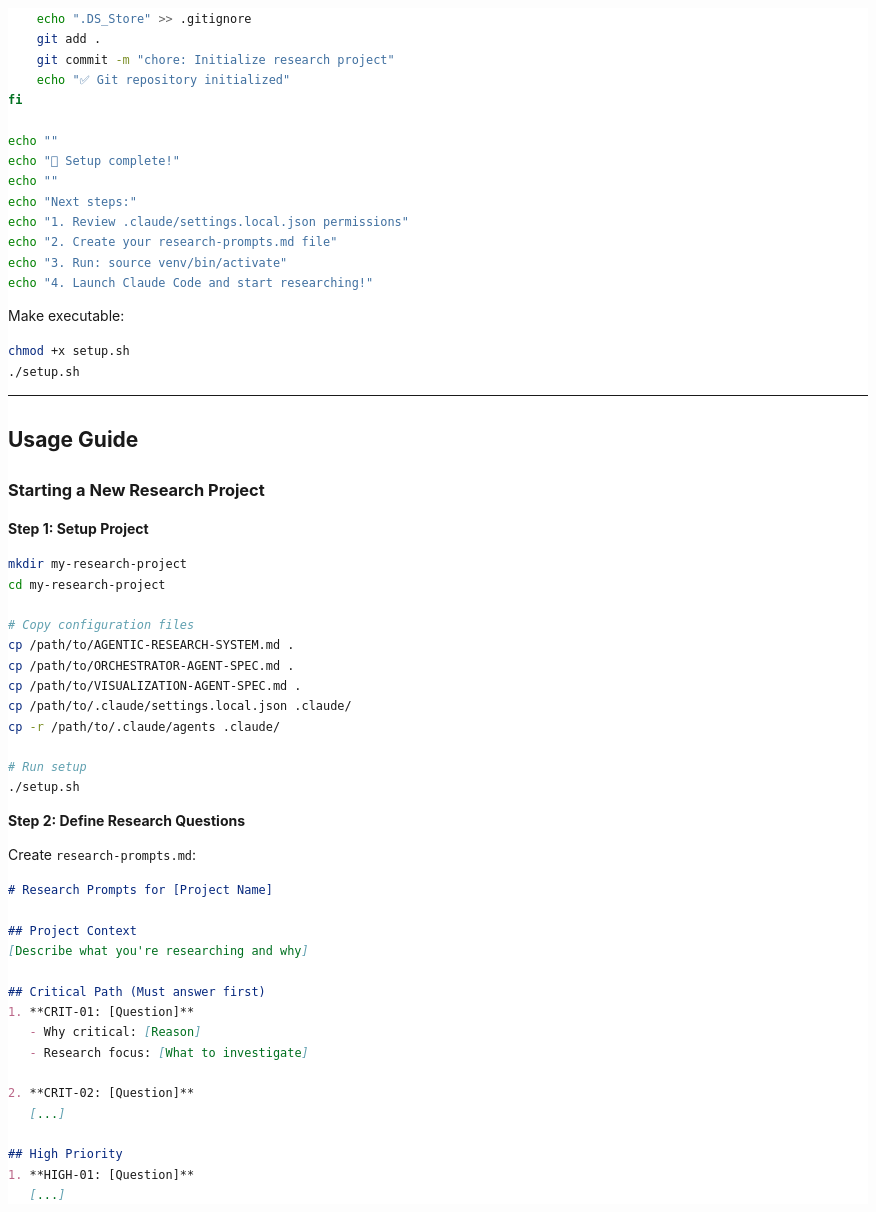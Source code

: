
 ```bash
    echo ".DS_Store" >> .gitignore
    git add .
    git commit -m "chore: Initialize research project"
    echo "✅ Git repository initialized"
fi

echo ""
echo "🎉 Setup complete!"
echo ""
echo "Next steps:"
echo "1. Review .claude/settings.local.json permissions"
echo "2. Create your research-prompts.md file"
echo "3. Run: source venv/bin/activate"
echo "4. Launch Claude Code and start researching!"
```

Make executable:
```bash
chmod +x setup.sh
./setup.sh
```

---

## Usage Guide

### Starting a New Research Project

**Step 1: Setup Project**

```bash
mkdir my-research-project
cd my-research-project

# Copy configuration files
cp /path/to/AGENTIC-RESEARCH-SYSTEM.md .
cp /path/to/ORCHESTRATOR-AGENT-SPEC.md .
cp /path/to/VISUALIZATION-AGENT-SPEC.md .
cp /path/to/.claude/settings.local.json .claude/
cp -r /path/to/.claude/agents .claude/

# Run setup
./setup.sh
```

**Step 2: Define Research Questions**

Create `research-prompts.md`:

```markdown
# Research Prompts for [Project Name]

## Project Context
[Describe what you're researching and why]

## Critical Path (Must answer first)
1. **CRIT-01: [Question]**
   - Why critical: [Reason]
   - Research focus: [What to investigate]

2. **CRIT-02: [Question]**
   [...]

## High Priority
1. **HIGH-01: [Question]**
   [...]
```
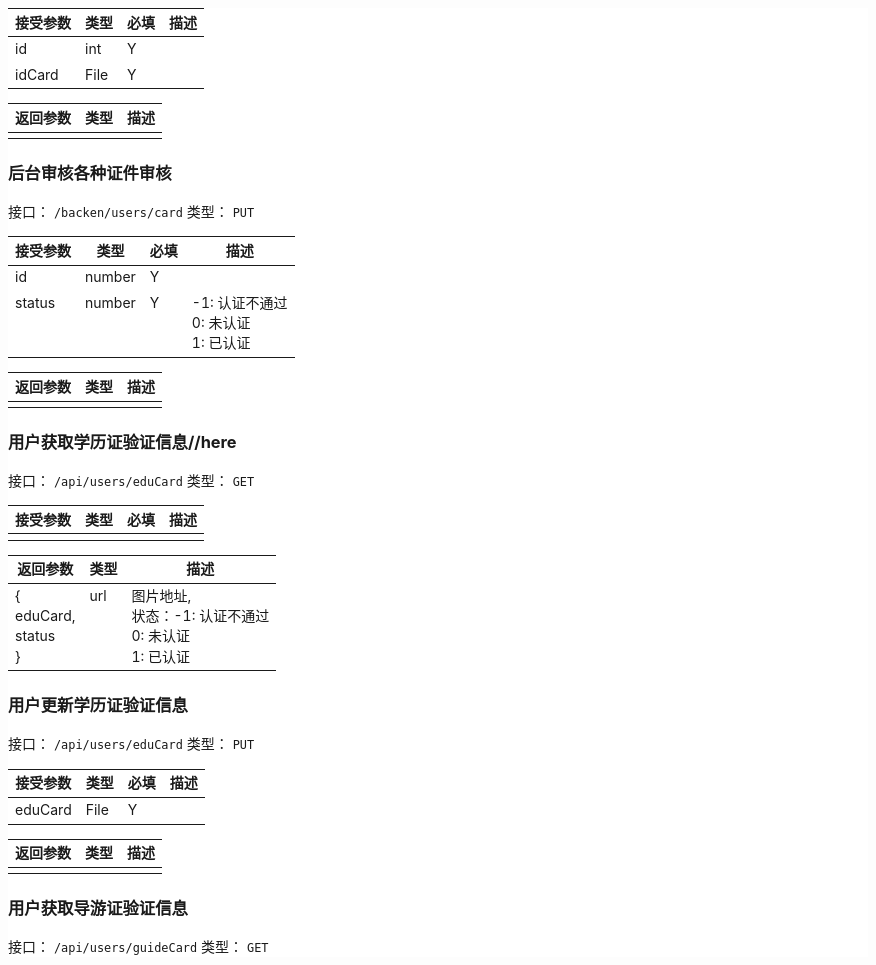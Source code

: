 | 接受参数 | 类型 | 必填 | 描述 |
|--------|-----|--------|-----|
| id | int | Y |  |
| idCard | File | Y |  |

| 返回参数 | 类型 |描述 |
|--------|-----|-----|
| |  |   |

### 后台审核各种证件审核
接口： `/backen/users/card`
类型： `PUT`

| 接受参数 | 类型 | 必填 | 描述 |
|--------|-----|--------|-----|
| id | number | Y |  |
| status | number | Y | -1: 认证不通过<br>0: 未认证<br>1: 已认证<br> |

| 返回参数 | 类型 |描述 |
|--------|-----|-----|
|  | |    |

### 用户获取学历证验证信息//here
接口： `/api/users/eduCard`
类型： `GET`

| 接受参数 | 类型 | 必填 | 描述 |
|--------|-----|--------|-----|
|  |  |  |  |

| 返回参数 | 类型 | 描述 |
|--------|-----|----|
| {<br>eduCard,<br>status<br>} | url |  图片地址,<br>状态：-1: 认证不通过<br>0: 未认证<br>1: 已认证<br> |

### 用户更新学历证验证信息
接口： `/api/users/eduCard`
类型： `PUT`

| 接受参数 | 类型 | 必填 | 描述 |
|--------|-----|--------|-----|
| eduCard | File | Y |  |

| 返回参数 | 类型 | 描述 |
|--------|-----|------|
| |  |   |

### 用户获取导游证验证信息
接口： `/api/users/guideCard`
类型： `GET`
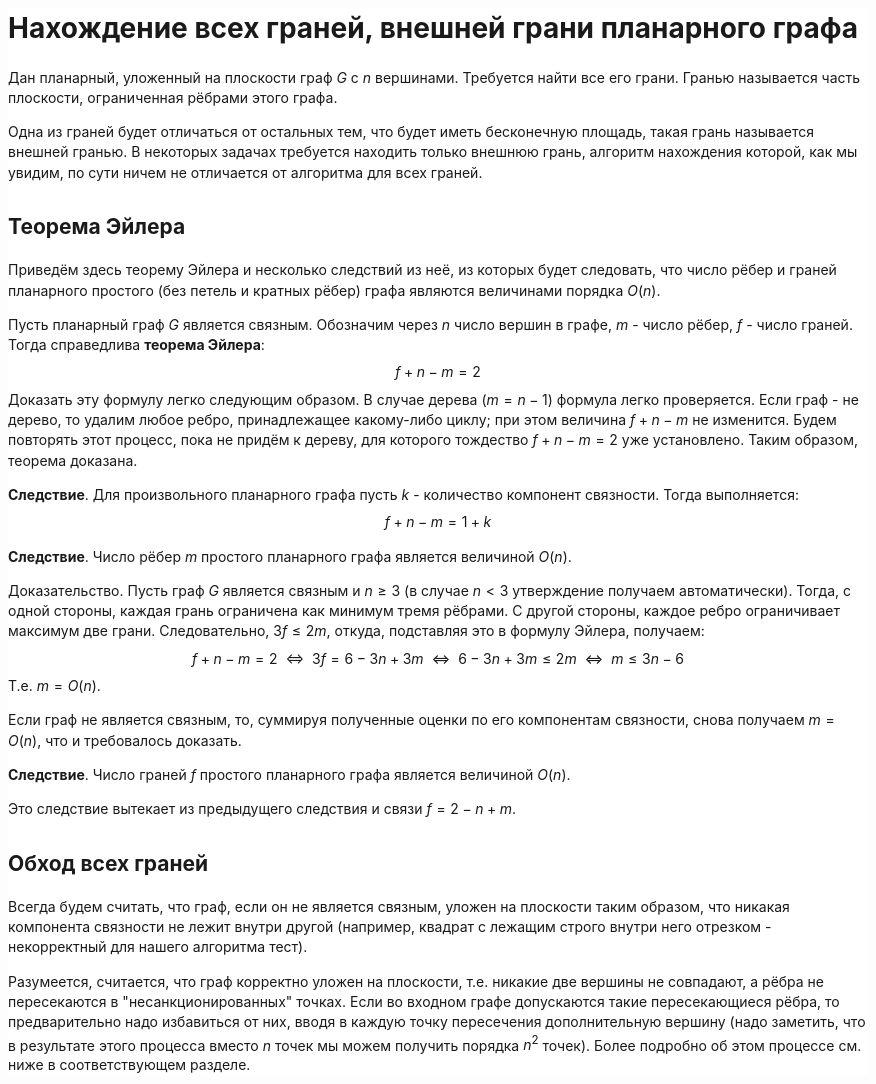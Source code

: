 # Нахождение всех граней, внешней грани планарного графа

Дан планарный, уложенный на плоскости граф $G$ с $n$ вершинами. Требуется найти все его грани. Гранью называется часть плоскости, ограниченная рёбрами этого графа.

Одна из граней будет отличаться от остальных тем, что будет иметь бесконечную площадь, такая грань называется внешней гранью. В некоторых задачах требуется находить только внешнюю грань, алгоритм нахождения которой, как мы увидим, по сути ничем не отличается от алгоритма для всех граней.

## Теорема Эйлера

Приведём здесь теорему Эйлера и несколько следствий из неё, из которых будет следовать, что число рёбер и граней планарного простого (без петель и кратных рёбер) графа являются величинами порядка $O(n)$.

Пусть планарный граф $G$ является связным. Обозначим через $n$ число вершин в графе, $m$ - число рёбер, $f$ - число граней. Тогда справедлива **теорема Эйлера**:
$$ f + n - m = 2 $$
Доказать эту формулу легко следующим образом. В случае дерева ($m=n-1$) формула легко проверяется. Если граф - не дерево, то удалим любое ребро, принадлежащее какому-либо циклу; при этом величина $f+n-m$ не изменится. Будем повторять этот процесс, пока не придём к дереву, для которого тождество $f+n-m=2$ уже установлено. Таким образом, теорема доказана.

**Следствие**. Для произвольного планарного графа пусть $k$ - количество компонент связности. Тогда выполняется:
$$ f + n - m = 1 + k $$

**Следствие**. Число рёбер $m$ простого планарного графа является величиной $O(n)$.

Доказательство. Пусть граф $G$ является связным и $n \ge 3$ (в случае $n < 3$ утверждение получаем автоматически). Тогда, с одной стороны, каждая грань ограничена как минимум тремя рёбрами. С другой стороны, каждое ребро ограничивает максимум две грани. Следовательно, $3f \le 2m$, откуда, подставляя это в формулу Эйлера, получаем:
$$ f + n - m = 2\ \ \Leftrightarrow\ \ 3f = 6 - 3n + 3m\ \ \Leftrightarrow\ \ 6 - 3n + 3m \le 2m\ \ \Leftrightarrow\ \ m \le 3n - 6 $$
Т.е. $m = O(n)$.

Если граф не является связным, то, суммируя полученные оценки по его компонентам связности, снова получаем $m = O(n)$, что и требовалось доказать.

**Следствие**. Число граней $f$ простого планарного графа является величиной $O(n)$.

Это следствие вытекает из предыдущего следствия и связи $f = 2 - n + m$.

## Обход всех граней

Всегда будем считать, что граф, если он не является связным, уложен на плоскости таким образом, что никакая компонента связности не лежит внутри другой (например, квадрат с лежащим строго внутри него отрезком - некорректный для нашего алгоритма тест).

Разумеется, считается, что граф корректно уложен на плоскости, т.е. никакие две вершины не совпадают, а рёбра не пересекаются в "несанкционированных" точках. Если во входном графе допускаются такие пересекающиеся рёбра, то предварительно надо избавиться от них, вводя в каждую точку пересечения дополнительную вершину (надо заметить, что в результате этого процесса вместо $n$ точек мы можем получить порядка $n^2$ точек). Более подробно об этом процессе см. ниже в соответствующем разделе.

———

§ **Problem**:
Only the pictures are to be left out; all other material is to be output exactly.

§ **Completed exercise**:
Source code

:
 ```bash
    echo ".DS_Store" >> .gitignore
    git add .
    git commit -m "chore: Initialize research project"
    echo "✅ Git repository initialized"
fi

echo ""
echo "🎉 Setup complete!"
echo ""
echo "Next steps:"
echo "1. Review .claude/settings.local.json permissions"
echo "2. Create your research-prompts.md file"
echo "3. Run: source venv/bin/activate"
echo "4. Launch Claude Code and start researching!"
```

Make executable:
```bash
chmod +x setup.sh
./setup.sh
```

---

## Usage Guide

### Starting a New Research Project

**Step 1: Setup Project**

```bash
mkdir my-research-project
cd my-research-project

# Copy configuration files
cp /path/to/AGENTIC-RESEARCH-SYSTEM.md .
cp /path/to/ORCHESTRATOR-AGENT-SPEC.md .
cp /path/to/VISUALIZATION-AGENT-SPEC.md .
cp /path/to/.claude/settings.local.json .claude/
cp -r /path/to/.claude/agents .claude/

# Run setup
./setup.sh
```

**Step 2: Define Research Questions**

Create `research-prompts.md`:

```markdown
# Research Prompts for [Project Name]

## Project Context
[Describe what you're researching and why]

## Critical Path (Must answer first)
1. **CRIT-01: [Question]**
   - Why critical: [Reason]
   - Research focus: [What to investigate]

2. **CRIT-02: [Question]**
   [...]

## High Priority
1. **HIGH-01: [Question]**
   [...]
```
Source code

: | 接受参数 | 类型 | 必填 | 描述 |
|--------|-----|--------|-----|
| id | int | Y |  |
| idCard | File | Y |  |

| 返回参数 | 类型 |描述 |
|--------|-----|-----|
| |  |   |

### 后台审核各种证件审核
接口： `/backen/users/card`
类型： `PUT`

| 接受参数 | 类型 | 必填 | 描述 |
|--------|-----|--------|-----|
| id | number | Y |  |
| status | number | Y | -1: 认证不通过<br>0: 未认证<br>1: 已认证<br> |

| 返回参数 | 类型 |描述 |
|--------|-----|-----|
|  | |    |

### 用户获取学历证验证信息//here
接口： `/api/users/eduCard`
类型： `GET`

| 接受参数 | 类型 | 必填 | 描述 |
|--------|-----|--------|-----|
|  |  |  |  |

| 返回参数 | 类型 | 描述 |
|--------|-----|----|
| {<br>eduCard,<br>status<br>} | url |  图片地址,<br>状态：-1: 认证不通过<br>0: 未认证<br>1: 已认证<br> |

### 用户更新学历证验证信息
接口： `/api/users/eduCard`
类型： `PUT`

| 接受参数 | 类型 | 必填 | 描述 |
|--------|-----|--------|-----|
| eduCard | File | Y |  |

| 返回参数 | 类型 | 描述 |
|--------|-----|------|
| |  |   |

### 用户获取导游证验证信息
接口： `/api/users/guideCard`
类型： `GET`
Source code

: # Нахождение всех граней, внешней грани планарного графа

Дан планарный, уложенный на плоскости граф $G$ с $n$ вершинами. Требуется найти все его грани. Гранью называется часть плоскости, ограниченная рёбрами этого графа.

Одна из граней будет отличаться от остальных тем, что будет иметь бесконечную площадь, такая грань называется внешней гранью. В некоторых задачах требуется находить только внешнюю грань, алгоритм нахождения которой, как мы увидим, по сути ничем не отличается от алгоритма для всех граней.

## Теорема Эйлера

Приведём здесь теорему Эйлера и несколько следствий из неё, из которых будет следовать, что число рёбер и граней планарного простого (без петель и кратных рёбер) графа являются величинами порядка $O(n)$.

Пусть планарный граф $G$ является связным. Обозначим через $n$ число вершин в графе, $m$ - число рёбер, $f$ - число граней. Тогда справедлива **теорема Эйлера**:
$$ f + n - m = 2 $$
Доказать эту формулу легко следующим образом. В случае дерева ($m=n-1$) формула легко проверяется. Если граф - не дерево, то удалим любое ребро, принадлежащее какому-либо циклу; при этом величина $f+n-m$ не изменится. Будем повторять этот процесс, пока не придём к дереву, для которого тождество $f+n-m=2$ уже установлено. Таким образом, теорема доказана.

**Следствие**. Для произвольного планарного графа пусть $k$ - количество компонент связности. Тогда выполняется:
$$ f + n - m = 1 + k $$

**Следствие**. Число рёбер $m$ простого планарного графа является величиной $O(n)$.

Доказательство. Пусть граф $G$ является связным и $n \ge 3$ (в случае $n < 3$ утверждение получаем автоматически). Тогда, с одной стороны, каждая грань ограничена как минимум тремя рёбрами. С другой стороны, каждое ребро ограничивает максимум две грани. Следовательно, $3f \le 2m$, откуда, подставляя это в формулу Эйлера, получаем:
$$ f + n - m = 2\ \ \Leftrightarrow\ \ 3f = 6 - 3n + 3m\ \ \Leftrightarrow\ \ 6 - 3n + 3m \le 2m\ \ \Leftrightarrow\ \ m \le 3n - 6 $$
Т.е. $m = O(n)$.

Если граф не является связным, то, суммируя полученные оценки по его компонентам связности, снова получаем $m = O(n)$, что и требовалось доказать.

**Следствие**. Число граней $f$ простого планарного графа является величиной $O(n)$.

Это следствие вытекает из предыдущего следствия и связи $f = 2 - n + m$.

## Обход всех граней

Всегда будем считать, что граф, если он не является связным, уложен на плоскости таким образом, что никакая компонента связности не лежит внутри другой (например, квадрат с лежащим строго внутри него отрезком - некорректный для нашего алгоритма тест).

Разумеется, считается, что граф корректно уложен на плоскости, т.е. никакие две вершины не совпадают, а рёбра не пересекаются в "несанкционированных" точках. Если во входном графе допускаются такие пересекающиеся рёбра, то предварительно надо избавиться от них, вводя в каждую точку пересечения дополнительную вершину (надо заметить, что в результате этого процесса вместо $n$ точек мы можем получить порядка $n^2$ точек). Более подробно об этом процессе см. ниже в соответствующем разделе.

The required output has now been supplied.